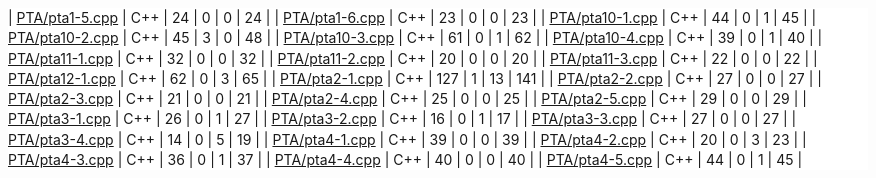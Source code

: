 | [PTA/pta1-5.cpp](/PTA/pta1-5.cpp) | C++ | 24 | 0 | 0 | 24 |
| [PTA/pta1-6.cpp](/PTA/pta1-6.cpp) | C++ | 23 | 0 | 0 | 23 |
| [PTA/pta10-1.cpp](/PTA/pta10-1.cpp) | C++ | 44 | 0 | 1 | 45 |
| [PTA/pta10-2.cpp](/PTA/pta10-2.cpp) | C++ | 45 | 3 | 0 | 48 |
| [PTA/pta10-3.cpp](/PTA/pta10-3.cpp) | C++ | 61 | 0 | 1 | 62 |
| [PTA/pta10-4.cpp](/PTA/pta10-4.cpp) | C++ | 39 | 0 | 1 | 40 |
| [PTA/pta11-1.cpp](/PTA/pta11-1.cpp) | C++ | 32 | 0 | 0 | 32 |
| [PTA/pta11-2.cpp](/PTA/pta11-2.cpp) | C++ | 20 | 0 | 0 | 20 |
| [PTA/pta11-3.cpp](/PTA/pta11-3.cpp) | C++ | 22 | 0 | 0 | 22 |
| [PTA/pta12-1.cpp](/PTA/pta12-1.cpp) | C++ | 62 | 0 | 3 | 65 |
| [PTA/pta2-1.cpp](/PTA/pta2-1.cpp) | C++ | 127 | 1 | 13 | 141 |
| [PTA/pta2-2.cpp](/PTA/pta2-2.cpp) | C++ | 27 | 0 | 0 | 27 |
| [PTA/pta2-3.cpp](/PTA/pta2-3.cpp) | C++ | 21 | 0 | 0 | 21 |
| [PTA/pta2-4.cpp](/PTA/pta2-4.cpp) | C++ | 25 | 0 | 0 | 25 |
| [PTA/pta2-5.cpp](/PTA/pta2-5.cpp) | C++ | 29 | 0 | 0 | 29 |
| [PTA/pta3-1.cpp](/PTA/pta3-1.cpp) | C++ | 26 | 0 | 1 | 27 |
| [PTA/pta3-2.cpp](/PTA/pta3-2.cpp) | C++ | 16 | 0 | 1 | 17 |
| [PTA/pta3-3.cpp](/PTA/pta3-3.cpp) | C++ | 27 | 0 | 0 | 27 |
| [PTA/pta3-4.cpp](/PTA/pta3-4.cpp) | C++ | 14 | 0 | 5 | 19 |
| [PTA/pta4-1.cpp](/PTA/pta4-1.cpp) | C++ | 39 | 0 | 0 | 39 |
| [PTA/pta4-2.cpp](/PTA/pta4-2.cpp) | C++ | 20 | 0 | 3 | 23 |
| [PTA/pta4-3.cpp](/PTA/pta4-3.cpp) | C++ | 36 | 0 | 1 | 37 |
| [PTA/pta4-4.cpp](/PTA/pta4-4.cpp) | C++ | 40 | 0 | 0 | 40 |
| [PTA/pta4-5.cpp](/PTA/pta4-5.cpp) | C++ | 44 | 0 | 1 | 45 |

----------

**WHAT IS NEEDED**
Every record above should be duplicated precisely, with the images removed.

**FINISHED EXERCISE**
Source code

: | [PTA/pta1-5.cpp](/PTA/pta1-5.cpp) | C++ | 24 | 0 | 0 | 24 |
| [PTA/pta1-6.cpp](/PTA/pta1-6.cpp) | C++ | 23 | 0 | 0 | 23 |
| [PTA/pta10-1.cpp](/PTA/pta10-1.cpp) | C++ | 44 | 0 | 1 | 45 |
| [PTA/pta10-2.cpp](/PTA/pta10-2.cpp) | C++ | 45 | 3 | 0 | 48 |
| [PTA/pta10-3.cpp](/PTA/pta10-3.cpp) | C++ | 61 | 0 | 1 | 62 |
| [PTA/pta10-4.cpp](/PTA/pta10-4.cpp) | C++ | 39 | 0 | 1 | 40 |
| [PTA/pta11-1.cpp](/PTA/pta11-1.cpp) | C++ | 32 | 0 | 0 | 32 |
| [PTA/pta11-2.cpp](/PTA/pta11-2.cpp) | C++ | 20 | 0 | 0 | 20 |
| [PTA/pta11-3.cpp](/PTA/pta11-3.cpp) | C++ | 22 | 0 | 0 | 22 |
| [PTA/pta12-1.cpp](/PTA/pta12-1.cpp) | C++ | 62 | 0 | 3 | 65 |
| [PTA/pta2-1.cpp](/PTA/pta2-1.cpp) | C++ | 127 | 1 | 13 | 141 |
| [PTA/pta2-2.cpp](/PTA/pta2-2.cpp) | C++ | 27 | 0 | 0 | 27 |
| [PTA/pta2-3.cpp](/PTA/pta2-3.cpp) | C++ | 21 | 0 | 0 | 21 |
| [PTA/pta2-4.cpp](/PTA/pta2-4.cpp) | C++ | 25 | 0 | 0 | 25 |
| [PTA/pta2-5.cpp](/PTA/pta2-5.cpp) | C++ | 29 | 0 | 0 | 29 |
| [PTA/pta3-1.cpp](/PTA/pta3-1.cpp) | C++ | 26 | 0 | 1 | 27 |
| [PTA/pta3-2.cpp](/PTA/pta3-2.cpp) | C++ | 16 | 0 | 1 | 17 |
| [PTA/pta3-3.cpp](/PTA/pta3-3.cpp) | C++ | 27 | 0 | 0 | 27 |
| [PTA/pta3-4.cpp](/PTA/pta3-4.cpp) | C++ | 14 | 0 | 5 | 19 |
| [PTA/pta4-1.cpp](/PTA/pta4-1.cpp) | C++ | 39 | 0 | 0 | 39 |
| [PTA/pta4-2.cpp](/PTA/pta4-2.cpp) | C++ | 20 | 0 | 3 | 23 |
| [PTA/pta4-3.cpp](/PTA/pta4-3.cpp) | C++ | 36 | 0 | 1 | 37 |
| [PTA/pta4-4.cpp](/PTA/pta4-4.cpp) | C++ | 40 | 0 | 0 | 40 |
| [PTA/pta4-5.cpp](/PTA/pta4-5.cpp) | C++ | 44 | 0 | 1 | 45 |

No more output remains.